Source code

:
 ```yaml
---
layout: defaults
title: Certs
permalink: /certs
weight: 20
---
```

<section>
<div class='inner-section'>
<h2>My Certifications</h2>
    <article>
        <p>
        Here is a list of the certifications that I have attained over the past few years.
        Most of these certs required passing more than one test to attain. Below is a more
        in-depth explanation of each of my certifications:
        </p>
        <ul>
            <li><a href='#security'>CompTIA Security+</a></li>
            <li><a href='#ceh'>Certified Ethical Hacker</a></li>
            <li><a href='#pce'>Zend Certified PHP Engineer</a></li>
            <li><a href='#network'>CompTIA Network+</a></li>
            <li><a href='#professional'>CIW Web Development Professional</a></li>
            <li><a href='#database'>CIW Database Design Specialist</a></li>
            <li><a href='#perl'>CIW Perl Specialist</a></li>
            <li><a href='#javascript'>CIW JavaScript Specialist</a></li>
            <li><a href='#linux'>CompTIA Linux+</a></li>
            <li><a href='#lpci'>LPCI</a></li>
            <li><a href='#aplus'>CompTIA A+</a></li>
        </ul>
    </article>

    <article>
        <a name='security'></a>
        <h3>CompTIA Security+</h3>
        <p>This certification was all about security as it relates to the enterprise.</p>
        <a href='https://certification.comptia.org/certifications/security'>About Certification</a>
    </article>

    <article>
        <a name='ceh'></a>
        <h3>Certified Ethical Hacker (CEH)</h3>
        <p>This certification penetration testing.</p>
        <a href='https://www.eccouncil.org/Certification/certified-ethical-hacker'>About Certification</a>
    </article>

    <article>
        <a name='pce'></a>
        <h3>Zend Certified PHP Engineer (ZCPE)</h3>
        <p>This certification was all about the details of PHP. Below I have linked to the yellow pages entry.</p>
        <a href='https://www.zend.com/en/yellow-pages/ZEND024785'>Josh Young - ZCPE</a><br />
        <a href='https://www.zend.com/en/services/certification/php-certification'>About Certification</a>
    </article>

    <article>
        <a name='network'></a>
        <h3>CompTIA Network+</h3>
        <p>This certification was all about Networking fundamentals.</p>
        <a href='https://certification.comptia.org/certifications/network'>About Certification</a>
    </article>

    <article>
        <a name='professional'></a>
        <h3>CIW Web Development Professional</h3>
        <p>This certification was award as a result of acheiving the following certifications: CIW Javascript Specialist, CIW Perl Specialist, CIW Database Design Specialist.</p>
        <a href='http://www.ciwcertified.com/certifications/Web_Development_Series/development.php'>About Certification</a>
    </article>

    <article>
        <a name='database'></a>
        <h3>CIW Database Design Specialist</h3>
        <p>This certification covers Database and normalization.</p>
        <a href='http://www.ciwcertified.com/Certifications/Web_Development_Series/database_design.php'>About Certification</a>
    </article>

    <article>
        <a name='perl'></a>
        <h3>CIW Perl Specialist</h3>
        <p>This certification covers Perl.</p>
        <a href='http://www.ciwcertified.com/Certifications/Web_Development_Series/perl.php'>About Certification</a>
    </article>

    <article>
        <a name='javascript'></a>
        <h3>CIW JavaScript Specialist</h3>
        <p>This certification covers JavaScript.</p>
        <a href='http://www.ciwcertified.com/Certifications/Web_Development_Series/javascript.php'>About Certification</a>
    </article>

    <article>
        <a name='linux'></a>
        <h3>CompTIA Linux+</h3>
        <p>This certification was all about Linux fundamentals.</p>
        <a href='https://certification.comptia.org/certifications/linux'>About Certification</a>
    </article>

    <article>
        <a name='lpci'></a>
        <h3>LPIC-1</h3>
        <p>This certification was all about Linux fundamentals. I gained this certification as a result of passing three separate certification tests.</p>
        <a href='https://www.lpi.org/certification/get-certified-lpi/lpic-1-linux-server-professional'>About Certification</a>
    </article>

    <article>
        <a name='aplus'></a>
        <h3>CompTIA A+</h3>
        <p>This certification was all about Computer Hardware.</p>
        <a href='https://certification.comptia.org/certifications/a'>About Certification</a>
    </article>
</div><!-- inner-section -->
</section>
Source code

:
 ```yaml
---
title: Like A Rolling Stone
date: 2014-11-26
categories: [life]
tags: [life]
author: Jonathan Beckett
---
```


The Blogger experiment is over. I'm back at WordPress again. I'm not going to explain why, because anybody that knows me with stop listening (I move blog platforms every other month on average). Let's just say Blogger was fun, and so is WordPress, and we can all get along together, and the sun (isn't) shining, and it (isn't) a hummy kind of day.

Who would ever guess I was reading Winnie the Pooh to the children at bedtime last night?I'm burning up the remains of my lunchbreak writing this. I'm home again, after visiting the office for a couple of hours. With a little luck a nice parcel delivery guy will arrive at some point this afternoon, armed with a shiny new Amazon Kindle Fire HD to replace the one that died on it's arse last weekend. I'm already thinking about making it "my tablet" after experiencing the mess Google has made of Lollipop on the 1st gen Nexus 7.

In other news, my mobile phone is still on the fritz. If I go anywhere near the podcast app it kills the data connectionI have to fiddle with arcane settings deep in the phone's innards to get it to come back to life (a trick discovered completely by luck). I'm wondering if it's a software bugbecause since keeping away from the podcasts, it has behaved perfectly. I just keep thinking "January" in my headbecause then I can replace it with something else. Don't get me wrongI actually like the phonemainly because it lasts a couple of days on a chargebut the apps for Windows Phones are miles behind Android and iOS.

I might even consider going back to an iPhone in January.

____________________

== Task brief ==
Report every line from the listing above where the string "pages" can be found.

== Exercise response ==
        <p>This certification was all about the details of PHP. Below I have linked to the yellow pages entry.</p>
        <a href='https://www.zend.com/en/yellow-pages/ZEND024785'>Josh Young - ZCPE</a><br />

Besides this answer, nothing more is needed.